**Record set**.
· · · · ·
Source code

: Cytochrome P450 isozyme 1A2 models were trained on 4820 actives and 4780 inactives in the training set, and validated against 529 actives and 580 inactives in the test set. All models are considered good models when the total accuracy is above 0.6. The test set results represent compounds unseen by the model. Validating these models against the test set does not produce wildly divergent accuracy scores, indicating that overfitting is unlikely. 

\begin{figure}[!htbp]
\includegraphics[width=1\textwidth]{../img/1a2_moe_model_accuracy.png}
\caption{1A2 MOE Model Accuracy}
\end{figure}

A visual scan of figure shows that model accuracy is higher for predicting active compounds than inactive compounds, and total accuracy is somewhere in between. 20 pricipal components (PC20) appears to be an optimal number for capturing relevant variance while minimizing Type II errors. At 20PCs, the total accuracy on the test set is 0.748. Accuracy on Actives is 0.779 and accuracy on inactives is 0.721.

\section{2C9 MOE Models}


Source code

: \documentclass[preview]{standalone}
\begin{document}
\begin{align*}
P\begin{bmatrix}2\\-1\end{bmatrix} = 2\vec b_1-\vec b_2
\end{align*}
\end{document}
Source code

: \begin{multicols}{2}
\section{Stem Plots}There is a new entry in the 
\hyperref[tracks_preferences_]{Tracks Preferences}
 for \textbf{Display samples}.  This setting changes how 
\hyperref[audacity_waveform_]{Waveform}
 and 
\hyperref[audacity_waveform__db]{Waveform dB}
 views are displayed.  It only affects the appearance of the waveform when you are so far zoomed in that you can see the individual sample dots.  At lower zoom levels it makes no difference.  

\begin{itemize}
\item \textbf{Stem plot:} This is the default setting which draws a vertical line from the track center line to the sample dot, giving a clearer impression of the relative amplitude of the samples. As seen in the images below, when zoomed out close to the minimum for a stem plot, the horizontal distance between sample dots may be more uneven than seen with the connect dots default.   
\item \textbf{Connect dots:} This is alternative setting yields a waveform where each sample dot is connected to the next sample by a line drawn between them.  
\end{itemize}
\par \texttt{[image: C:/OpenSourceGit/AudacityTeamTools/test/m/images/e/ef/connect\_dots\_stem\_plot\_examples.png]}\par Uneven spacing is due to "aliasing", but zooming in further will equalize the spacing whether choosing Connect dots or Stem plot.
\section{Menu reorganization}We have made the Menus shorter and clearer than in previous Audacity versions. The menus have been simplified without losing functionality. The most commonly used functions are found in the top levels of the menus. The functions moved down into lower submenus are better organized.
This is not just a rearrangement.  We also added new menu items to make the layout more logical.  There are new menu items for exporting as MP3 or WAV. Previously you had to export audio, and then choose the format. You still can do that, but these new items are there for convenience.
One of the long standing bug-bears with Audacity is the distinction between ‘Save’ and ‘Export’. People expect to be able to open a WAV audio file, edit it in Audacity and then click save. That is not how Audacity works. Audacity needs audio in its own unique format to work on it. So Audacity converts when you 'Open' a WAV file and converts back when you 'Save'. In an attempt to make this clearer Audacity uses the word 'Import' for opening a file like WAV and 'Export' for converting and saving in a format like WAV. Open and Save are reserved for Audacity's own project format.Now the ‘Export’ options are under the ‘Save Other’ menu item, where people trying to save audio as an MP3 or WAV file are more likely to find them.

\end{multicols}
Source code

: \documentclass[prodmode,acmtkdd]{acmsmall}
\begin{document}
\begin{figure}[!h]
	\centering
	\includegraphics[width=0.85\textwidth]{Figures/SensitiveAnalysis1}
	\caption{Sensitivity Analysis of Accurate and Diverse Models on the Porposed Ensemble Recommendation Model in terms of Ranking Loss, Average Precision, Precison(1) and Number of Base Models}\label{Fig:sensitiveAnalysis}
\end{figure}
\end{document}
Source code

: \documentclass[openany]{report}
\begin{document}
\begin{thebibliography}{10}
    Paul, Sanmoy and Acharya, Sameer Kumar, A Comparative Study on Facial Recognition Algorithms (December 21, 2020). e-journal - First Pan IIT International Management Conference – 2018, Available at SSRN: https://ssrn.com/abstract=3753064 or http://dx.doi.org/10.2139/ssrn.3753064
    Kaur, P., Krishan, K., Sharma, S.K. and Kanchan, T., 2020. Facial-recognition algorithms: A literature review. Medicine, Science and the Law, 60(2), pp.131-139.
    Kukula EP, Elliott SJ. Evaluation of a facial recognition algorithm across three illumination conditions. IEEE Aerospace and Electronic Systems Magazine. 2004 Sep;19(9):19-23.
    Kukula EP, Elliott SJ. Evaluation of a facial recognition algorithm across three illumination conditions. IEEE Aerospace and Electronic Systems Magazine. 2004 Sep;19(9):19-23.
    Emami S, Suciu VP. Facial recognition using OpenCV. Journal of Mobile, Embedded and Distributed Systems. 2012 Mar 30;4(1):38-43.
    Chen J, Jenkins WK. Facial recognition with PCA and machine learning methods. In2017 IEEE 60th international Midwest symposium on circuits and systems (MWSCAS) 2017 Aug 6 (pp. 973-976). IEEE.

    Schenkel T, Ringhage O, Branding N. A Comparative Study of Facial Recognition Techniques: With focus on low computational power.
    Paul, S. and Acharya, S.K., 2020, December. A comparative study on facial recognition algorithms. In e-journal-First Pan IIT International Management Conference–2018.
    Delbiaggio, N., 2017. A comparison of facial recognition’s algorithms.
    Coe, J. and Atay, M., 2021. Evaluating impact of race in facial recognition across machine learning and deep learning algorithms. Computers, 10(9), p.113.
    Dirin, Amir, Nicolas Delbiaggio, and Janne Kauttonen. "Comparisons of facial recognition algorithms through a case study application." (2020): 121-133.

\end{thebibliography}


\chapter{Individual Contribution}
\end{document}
· · · · ·
**Task details**.
For this task, please set down every entry exactly, with no line left out.

**Exercise output**.
Source code

: Cytochrome P450 isozyme 1A2 models were trained on 4820 actives and 4780 inactives in the training set, and validated against 529 actives and 580 inactives in the test set. All models are considered good models when the total accuracy is above 0.6. The test set results represent compounds unseen by the model. Validating these models against the test set does not produce wildly divergent accuracy scores, indicating that overfitting is unlikely. 

\begin{figure}[!htbp]
\includegraphics[width=1\textwidth]{../img/1a2_moe_model_accuracy.png}
\caption{1A2 MOE Model Accuracy}
\end{figure}

A visual scan of figure shows that model accuracy is higher for predicting active compounds than inactive compounds, and total accuracy is somewhere in between. 20 pricipal components (PC20) appears to be an optimal number for capturing relevant variance while minimizing Type II errors. At 20PCs, the total accuracy on the test set is 0.748. Accuracy on Actives is 0.779 and accuracy on inactives is 0.721.

\section{2C9 MOE Models}


Source code

: \documentclass[preview]{standalone}
\begin{document}
\begin{align*}
P\begin{bmatrix}2\\-1\end{bmatrix} = 2\vec b_1-\vec b_2
\end{align*}
\end{document}
Source code

: \begin{multicols}{2}
\section{Stem Plots}There is a new entry in the 
\hyperref[tracks_preferences_]{Tracks Preferences}
 for \textbf{Display samples}.  This setting changes how 
\hyperref[audacity_waveform_]{Waveform}
 and 
\hyperref[audacity_waveform__db]{Waveform dB}
 views are displayed.  It only affects the appearance of the waveform when you are so far zoomed in that you can see the individual sample dots.  At lower zoom levels it makes no difference.  

\begin{itemize}
\item \textbf{Stem plot:} This is the default setting which draws a vertical line from the track center line to the sample dot, giving a clearer impression of the relative amplitude of the samples. As seen in the images below, when zoomed out close to the minimum for a stem plot, the horizontal distance between sample dots may be more uneven than seen with the connect dots default.   
\item \textbf{Connect dots:} This is alternative setting yields a waveform where each sample dot is connected to the next sample by a line drawn between them.  
\end{itemize}
\par \texttt{[image: C:/OpenSourceGit/AudacityTeamTools/test/m/images/e/ef/connect\_dots\_stem\_plot\_examples.png]}\par Uneven spacing is due to "aliasing", but zooming in further will equalize the spacing whether choosing Connect dots or Stem plot.
\section{Menu reorganization}We have made the Menus shorter and clearer than in previous Audacity versions. The menus have been simplified without losing functionality. The most commonly used functions are found in the top levels of the menus. The functions moved down into lower submenus are better organized.
This is not just a rearrangement.  We also added new menu items to make the layout more logical.  There are new menu items for exporting as MP3 or WAV. Previously you had to export audio, and then choose the format. You still can do that, but these new items are there for convenience.
One of the long standing bug-bears with Audacity is the distinction between ‘Save’ and ‘Export’. People expect to be able to open a WAV audio file, edit it in Audacity and then click save. That is not how Audacity works. Audacity needs audio in its own unique format to work on it. So Audacity converts when you 'Open' a WAV file and converts back when you 'Save'. In an attempt to make this clearer Audacity uses the word 'Import' for opening a file like WAV and 'Export' for converting and saving in a format like WAV. Open and Save are reserved for Audacity's own project format.Now the ‘Export’ options are under the ‘Save Other’ menu item, where people trying to save audio as an MP3 or WAV file are more likely to find them.

\end{multicols}
Source code

: \documentclass[prodmode,acmtkdd]{acmsmall}
\begin{document}
\begin{figure}[!h]
	\centering
	\includegraphics[width=0.85\textwidth]{Figures/SensitiveAnalysis1}
	\caption{Sensitivity Analysis of Accurate and Diverse Models on the Porposed Ensemble Recommendation Model in terms of Ranking Loss, Average Precision, Precison(1) and Number of Base Models}\label{Fig:sensitiveAnalysis}
\end{figure}
\end{document}
Source code

: \documentclass[openany]{report}
\begin{document}
\begin{thebibliography}{10}
    Paul, Sanmoy and Acharya, Sameer Kumar, A Comparative Study on Facial Recognition Algorithms (December 21, 2020). e-journal - First Pan IIT International Management Conference – 2018, Available at SSRN: https://ssrn.com/abstract=3753064 or http://dx.doi.org/10.2139/ssrn.3753064
    Kaur, P., Krishan, K., Sharma, S.K. and Kanchan, T., 2020. Facial-recognition algorithms: A literature review. Medicine, Science and the Law, 60(2), pp.131-139.
    Kukula EP, Elliott SJ. Evaluation of a facial recognition algorithm across three illumination conditions. IEEE Aerospace and Electronic Systems Magazine. 2004 Sep;19(9):19-23.
    Kukula EP, Elliott SJ. Evaluation of a facial recognition algorithm across three illumination conditions. IEEE Aerospace and Electronic Systems Magazine. 2004 Sep;19(9):19-23.
    Emami S, Suciu VP. Facial recognition using OpenCV. Journal of Mobile, Embedded and Distributed Systems. 2012 Mar 30;4(1):38-43.
    Chen J, Jenkins WK. Facial recognition with PCA and machine learning methods. In2017 IEEE 60th international Midwest symposium on circuits and systems (MWSCAS) 2017 Aug 6 (pp. 973-976). IEEE.

    Schenkel T, Ringhage O, Branding N. A Comparative Study of Facial Recognition Techniques: With focus on low computational power.
    Paul, S. and Acharya, S.K., 2020, December. A comparative study on facial recognition algorithms. In e-journal-First Pan IIT International Management Conference–2018.
    Delbiaggio, N., 2017. A comparison of facial recognition’s algorithms.
    Coe, J. and Atay, M., 2021. Evaluating impact of race in facial recognition across machine learning and deep learning algorithms. Computers, 10(9), p.113.
    Dirin, Amir, Nicolas Delbiaggio, and Janne Kauttonen. "Comparisons of facial recognition algorithms through a case study application." (2020): 121-133.

\end{thebibliography}


\chapter{Individual Contribution}
\end{document}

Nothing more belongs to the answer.